_Aim of the task_. Copy out each line below that has the word "contrato" in it.

_Records excerpted from a collection_.
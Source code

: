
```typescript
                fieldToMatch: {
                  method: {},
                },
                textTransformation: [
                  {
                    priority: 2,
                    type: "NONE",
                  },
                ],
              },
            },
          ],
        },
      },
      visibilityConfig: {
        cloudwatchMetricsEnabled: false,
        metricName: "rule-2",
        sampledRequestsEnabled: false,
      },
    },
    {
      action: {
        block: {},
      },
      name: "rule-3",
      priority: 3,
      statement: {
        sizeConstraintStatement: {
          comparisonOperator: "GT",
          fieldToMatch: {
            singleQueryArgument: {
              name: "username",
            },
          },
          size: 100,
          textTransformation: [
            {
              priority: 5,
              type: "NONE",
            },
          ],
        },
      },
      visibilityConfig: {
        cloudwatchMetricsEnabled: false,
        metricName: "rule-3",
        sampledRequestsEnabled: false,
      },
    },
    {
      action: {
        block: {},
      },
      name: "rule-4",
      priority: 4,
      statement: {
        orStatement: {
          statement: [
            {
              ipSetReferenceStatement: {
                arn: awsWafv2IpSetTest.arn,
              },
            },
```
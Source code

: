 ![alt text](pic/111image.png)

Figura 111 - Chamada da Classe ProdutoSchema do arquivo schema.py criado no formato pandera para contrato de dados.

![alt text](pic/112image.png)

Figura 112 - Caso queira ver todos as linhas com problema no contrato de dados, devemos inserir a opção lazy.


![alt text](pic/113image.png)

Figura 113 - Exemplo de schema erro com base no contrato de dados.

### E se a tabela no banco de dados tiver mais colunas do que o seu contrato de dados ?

_Solution to the exercise_.
Figura 111 - Chamada da Classe ProdutoSchema do arquivo schema.py criado no formato pandera para contrato de dados.
Figura 112 - Caso queira ver todos as linhas com problema no contrato de dados, devemos inserir a opção lazy.
Figura 113 - Exemplo de schema erro com base no contrato de dados.
### E se a tabela no banco de dados tiver mais colunas do que o seu contrato de dados ?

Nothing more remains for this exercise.